The Current Wisdom is a series of occasional articles in which Patrick J. Michaels and Paul C. “Chip” Knappenberger, from Cato’s Center for the Study of Science, review interesting items on global warming in the scientific literature or of a more technical nature. These items may not have received the media attention that they deserved or have been misinterpreted in the popular press.




We hardly need a high tech fly‐​swatter (although they are fun and effective) to kill this nuisance—it’s so languorous that one can just put their thumb over it and squish.


Jeb Bush’s candidacy? No, rather the purported connection between human‐​caused global warming and the highly‐​publicized spread of the Zika virus.


According to a recent headline in The Guardian (big surprise) “Climate change may have helped spread Zika virus, according to WHO scientists.”

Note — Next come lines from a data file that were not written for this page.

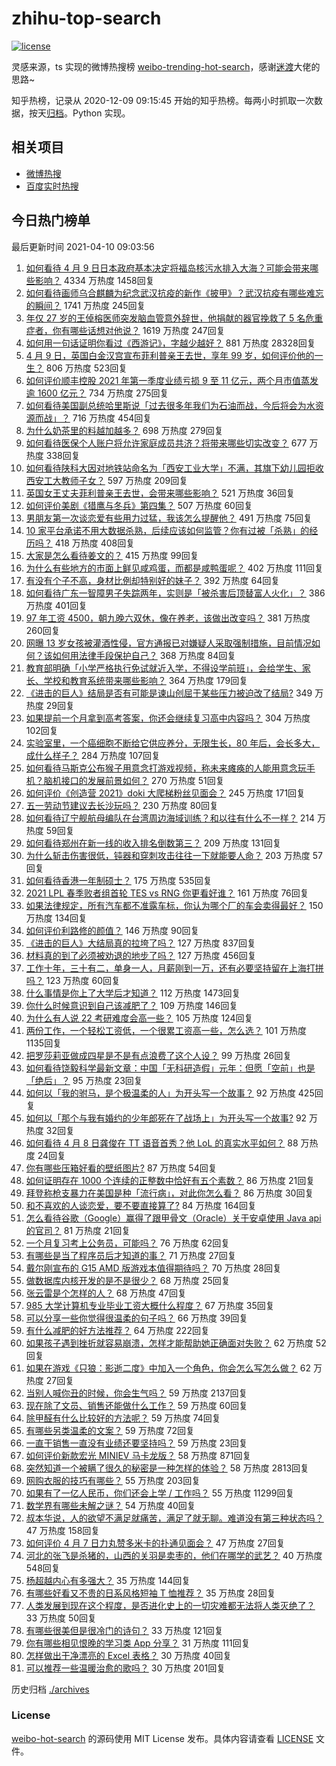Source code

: # zhihu-top-search

[![license](https://img.shields.io/github/license/Arrackisarookie/zhihu-top-search)](https://github.com/Arrackisarookie/zhihu-top-search/blob/master/LICENSE)

灵感来源，ts 实现的微博热搜榜 [weibo-trending-hot-search](https://github.com/justjavac/weibo-trending-hot-search)，感谢[迷渡](https://github.com/justjavac)大佬的思路~

知乎热榜，记录从 2020-12-09 09:15:45 开始的知乎热榜。每两小时抓取一次数据，按天[归档](./archives)。Python 实现。

## 相关项目
+ [微博热搜](https://github.com/Arrackisarookie/weibo-hot-search)
+ [百度实时热搜](https://github.com/Arrackisarookie/baidu-hot-search)

## 今日热门榜单

<!-- Rank Begin -->

最后更新时间 2021-04-10 09:03:56

1. [如何看待 4 月 9 日日本政府基本决定将福岛核污水排入大海？可能会带来哪些影响？](https://www.zhihu.com/question/453704152) 4334 万热度 1458回复
1. [如何看待画师乌合麒麟为纪念武汉抗疫的新作《披甲》？武汉抗疫有哪些难忘的瞬间？](https://www.zhihu.com/question/453690428) 1741 万热度 245回复
1. [年仅 27 岁的王倬榕医师突发脑血管意外辞世，他捐献的器官挽救了 5 名危重症者，你有哪些话想对他说？](https://www.zhihu.com/question/453589577) 1619 万热度 247回复
1. [如何用一句话证明你看过《西游记》，字越少越好？](https://www.zhihu.com/question/361253258) 881 万热度 28328回复
1. [4 月 9 日，英国白金汉宫宣布菲利普亲王去世，享年 99 岁，如何评价他的一生？](https://www.zhihu.com/question/453756163) 806 万热度 523回复
1. [如何评价顺丰控股 2021 年第一季度业绩亏损 9 至 11 亿元，两个月市值蒸发逾 1600 亿元？](https://www.zhihu.com/question/453657036) 734 万热度 275回复
1. [如何看待美国副总统哈里斯说「过去很多年我们为石油而战，今后将会为水资源而战」？](https://www.zhihu.com/question/453600213) 716 万热度 454回复
1. [为什么奶茶里的料越加越多？](https://www.zhihu.com/question/435709314) 698 万热度 279回复
1. [如何看待医保个人账户将允许家庭成员共济？将带来哪些切实改变？](https://www.zhihu.com/question/453657229) 677 万热度 338回复
1. [如何看待陕科大因对地铁站命名为「西安工业大学」不满，其旗下幼儿园拒收西安工大教师子女？](https://www.zhihu.com/question/453581976) 597 万热度 209回复
1. [英国女王丈夫菲利普亲王去世，会带来哪些影响？](https://www.zhihu.com/question/453756561) 521 万热度 36回复
1. [如何评价美剧《猎鹰与冬兵》第四集？](https://www.zhihu.com/question/453357016) 507 万热度 60回复
1. [男朋友第一次谈恋爱有些用力过猛，我该怎么提醒他？](https://www.zhihu.com/question/419802297) 491 万热度 75回复
1. [10 家平台承诺不用大数据杀熟，后续应该如何监管？你有过被「杀熟」的经历吗？](https://www.zhihu.com/question/453666999) 418 万热度 408回复
1. [大家是怎么看待姜文的？](https://www.zhihu.com/question/328085392) 415 万热度 99回复
1. [为什么有些地方的市面上鲜见咸鸡蛋，而都是咸鸭蛋呢？](https://www.zhihu.com/question/453408930) 402 万热度 111回复
1. [有没有个子不高，身材比例却特别好的妹子？](https://www.zhihu.com/question/49702229) 392 万热度 64回复
1. [如何看待广东一智障男子失踪两年，实则是「被杀害后顶替富人火化」？](https://www.zhihu.com/question/453502347) 386 万热度 401回复
1. [97 年工资 4500，朝九晚六双休，像在养老，该做出改变吗？](https://www.zhihu.com/question/447268047) 381 万热度 260回复
1. [网曝 13 岁女孩被灌酒性侵，官方通报已对嫌疑人采取强制措施，目前情况如何？该如何用法律手段保护自己？](https://www.zhihu.com/question/453492151) 368 万热度 84回复
1. [教育部明确「小学严格执行免试就近入学，不得设学前班」，会给学生、家长、学校和教育系统带来哪些影响？](https://www.zhihu.com/question/453687186) 364 万热度 179回复
1. [《进击的巨人》结局是否有可能是谏山创屈于某些压力被迫改了结局?](https://www.zhihu.com/question/453598820) 349 万热度 29回复
1. [如果提前一个月拿到高考答案，你还会继续复习高中内容吗？](https://www.zhihu.com/question/453079999) 304 万热度 102回复
1. [实验室里，一个癌细胞不断给它供应养分，无限生长，80 年后，会长多大，成什么样子？](https://www.zhihu.com/question/429751120) 284 万热度 107回复
1. [如何看待马斯克公布猴子用意念打游戏视频，称未来瘫痪的人能用意念玩手机？脑机接口的发展前景如何？](https://www.zhihu.com/question/453706976) 270 万热度 51回复
1. [如何评价《创造营 2021》doki 大爬梯粉丝见面会？](https://www.zhihu.com/question/453771732) 245 万热度 171回复
1. [五一劳动节建议去长沙玩吗？](https://www.zhihu.com/question/453000070) 230 万热度 80回复
1. [如何看待辽宁舰航母编队在台湾周边海域训练？和以往有什么不一样？](https://www.zhihu.com/question/453486534) 214 万热度 59回复
1. [如何看待郑州在新一线的收入排名倒数第三？](https://www.zhihu.com/question/453502948) 209 万热度 131回复
1. [为什么斩击伤害很低，钝器和穿刺攻击往往一下就能要人命？](https://www.zhihu.com/question/452689564) 203 万热度 57回复
1. [如何看待香港一年制硕士？](https://www.zhihu.com/question/24601021) 175 万热度 535回复
1. [2021 LPL 春季败者组首轮 TES vs RNG 你更看好谁？](https://www.zhihu.com/question/453593116) 161 万热度 76回复
1. [如果法律规定，所有汽车都不准露车标，你认为哪个厂的车会卖得最好？](https://www.zhihu.com/question/451710408) 150 万热度 134回复
1. [如何评价利路修的颜值？](https://www.zhihu.com/question/450756206) 146 万热度 90回复
1. [《进击的巨人》大结局真的拉垮了吗？](https://www.zhihu.com/question/453502359) 127 万热度 837回复
1. [材料真的到了必须被劝退的地步了吗？](https://www.zhihu.com/question/290510801) 127 万热度 456回复
1. [工作十年，三十有二，单身一人，月薪刚到一万，还有必要坚持留在上海打拼吗？](https://www.zhihu.com/question/453719277) 123 万热度 60回复
1. [什么事情是你上了大学后才知道？](https://www.zhihu.com/question/355322953) 112 万热度 1473回复
1. [你什么时候意识到自己该减肥了？](https://www.zhihu.com/question/450658065) 109 万热度 146回复
1. [为什么有人说 22 考研难度会高一些？](https://www.zhihu.com/question/427845043) 105 万热度 124回复
1. [两份工作，一个轻松工资低，一个很累工资高一些，怎么选？](https://www.zhihu.com/question/63557154) 101 万热度 1135回复
1. [把罗莎莉亚做成四星是不是有点浪费了这个人设？](https://www.zhihu.com/question/453331674) 99 万热度 26回复
1. [如何看待饶毅科学最新文章：中国「无科研造假」元年：但愿「空前」也是「绝后」？](https://www.zhihu.com/question/453772471) 95 万热度 23回复
1. [如何以「我的驸马，是个极温柔的人」为开头写一个故事？](https://www.zhihu.com/question/432335714) 92 万热度 425回复
1. [如何以「那个与我有婚约的少年郎死在了战场上」为开头写一个故事?](https://www.zhihu.com/question/453140540) 92 万热度 32回复
1. [如何看待 4 月 8 日龚俊在 TT 语音首秀？他 LoL 的真实水平如何？](https://www.zhihu.com/question/453696859) 88 万热度 24回复
1. [你有哪些压箱好看的壁纸图片?](https://www.zhihu.com/question/452324718) 87 万热度 54回复
1. [如何证明存在 1000 个连续的正整数中恰好有五个素数？](https://www.zhihu.com/question/369220695) 86 万热度 21回复
1. [拜登称枪支暴力在美国是种「流行病」，对此你怎么看？](https://www.zhihu.com/question/453658498) 86 万热度 30回复
1. [和不喜欢的人谈恋爱，要不要直接算了?](https://www.zhihu.com/question/453113652) 84 万热度 164回复
1. [怎么看待谷歌（Google）赢得了跟甲骨文（Oracle）关于安卓使用 Java api 的官司？](https://www.zhihu.com/question/453123507) 81 万热度 21回复
1. [一个月复习考上公务员，可能吗？](https://www.zhihu.com/question/376383315) 76 万热度 62回复
1. [有哪些是当了程序员后才知道的事？](https://www.zhihu.com/question/453076212) 71 万热度 27回复
1. [戴尔刚宣布的 G15 AMD 版游戏本值得期待吗？](https://www.zhihu.com/question/453612322) 70 万热度 28回复
1. [做数据库内核开发的是不是很少？](https://www.zhihu.com/question/445283801) 68 万热度 25回复
1. [张云雷是个怎样的人？](https://www.zhihu.com/question/452680619) 68 万热度 47回复
1. [985 大学计算机专业毕业工资大概什么程度？](https://www.zhihu.com/question/376651222) 67 万热度 35回复
1. [可以分享一些你觉得很温柔的句子吗？](https://www.zhihu.com/question/452978901) 66 万热度 39回复
1. [有什么减肥的好方法推荐？](https://www.zhihu.com/question/441015831) 64 万热度 222回复
1. [如果孩子遇到挫折就容易崩溃，怎样才能帮助她正确面对失败？](https://www.zhihu.com/question/452635394) 62 万热度 52回复
1. [如果在游戏《只狼：影逝二度》中加入一个角色，你会怎么写怎么做？](https://www.zhihu.com/question/450713250) 62 万热度 27回复
1. [当别人喊你丑的时候，你会生气吗？](https://www.zhihu.com/question/445968590) 59 万热度 2137回复
1. [现在除了文员、销售还能做什么工作？](https://www.zhihu.com/question/429496537) 59 万热度 60回复
1. [除甲醛有什么比较好的方法呢？](https://www.zhihu.com/question/447150487) 59 万热度 74回复
1. [有哪些另类温柔的文案？](https://www.zhihu.com/question/448876917) 59 万热度 72回复
1. [一直干销售一直没有业绩还要坚持吗？](https://www.zhihu.com/question/445745640) 59 万热度 23回复
1. [如何评价新款宏光 MINIEV 马卡龙版？](https://www.zhihu.com/question/453595452) 58 万热度 871回复
1. [突然知道一个被瞒了很久的秘密是一种怎样的体验？](https://www.zhihu.com/question/276574646) 58 万热度 2813回复
1. [网购衣服的技巧有哪些？](https://www.zhihu.com/question/25090754) 55 万热度 203回复
1. [如果有了一亿人民币，你们还会上学 / 工作吗？](https://www.zhihu.com/question/339944846) 55 万热度 11299回复
1. [数学界有哪些未解之谜？](https://www.zhihu.com/question/320955000) 54 万热度 40回复
1. [叔本华说，人的欲望不满足就痛苦，满足了就无聊。难道没有第三种状态吗？](https://www.zhihu.com/question/266175415) 47 万热度 158回复
1. [如何评价 4 月 7 日力丸赞多米卡的扑通见面会？](https://www.zhihu.com/question/453481304) 47 万热度 27回复
1. [河北的张飞是杀猪的，山西的关羽是卖枣的，他们在哪学的武艺？](https://www.zhihu.com/question/426938125) 40 万热度 548回复
1. [杨超越内心有多强大？](https://www.zhihu.com/question/450975727) 35 万热度 144回复
1. [有哪些好看又不贵的日系风格短袖 T 恤推荐？](https://www.zhihu.com/question/267880033) 35 万热度 28回复
1. [人类发展到现在这个程度，是否进化史上的一切灾难都无法将人类灭绝了？](https://www.zhihu.com/question/453639904) 33 万热度 50回复
1. [有哪些很美但是很冷门的诗句？](https://www.zhihu.com/question/375569001) 33 万热度 121回复
1. [你有哪些相见恨晚的学习类 App 分享？](https://www.zhihu.com/question/448457097) 31 万热度 111回复
1. [怎样做出干净漂亮的 Excel 表格？](https://www.zhihu.com/question/21287244) 30 万热度 40回复
1. [可以推荐一些温暖治愈的歌吗？](https://www.zhihu.com/question/453448284) 30 万热度 201回复
<!-- Rank End -->

历史归档 [./archives](./archives)

### License

[weibo-hot-search](https://github.com/Arrackisarookie/zhihu-top-search) 的源码使用 MIT License 发布。具体内容请查看 [LICENSE](./LICENSE) 文件。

Here are a few salient passages from The Guardian article:

“Zika is the kind of thing we’ve been ranting about for 20 years,” said Daniel Brooks, a biologist at University of Nebraska‐​Lincoln. “We should’ve anticipated it. Whenever the planet has faced a major climate change event, man‐​made or not, species have moved around and their pathogens have come into contact with species with no resistance.”

And,

“We know that warmer and wetter conditions facilitate the transmission of mosquito‐​borne diseases so it’s plausible that climate conditions have added the spread of Zika,” said Dr. Diarmid Campbell‐​Lendrum, a lead scientist on climate change at WHO.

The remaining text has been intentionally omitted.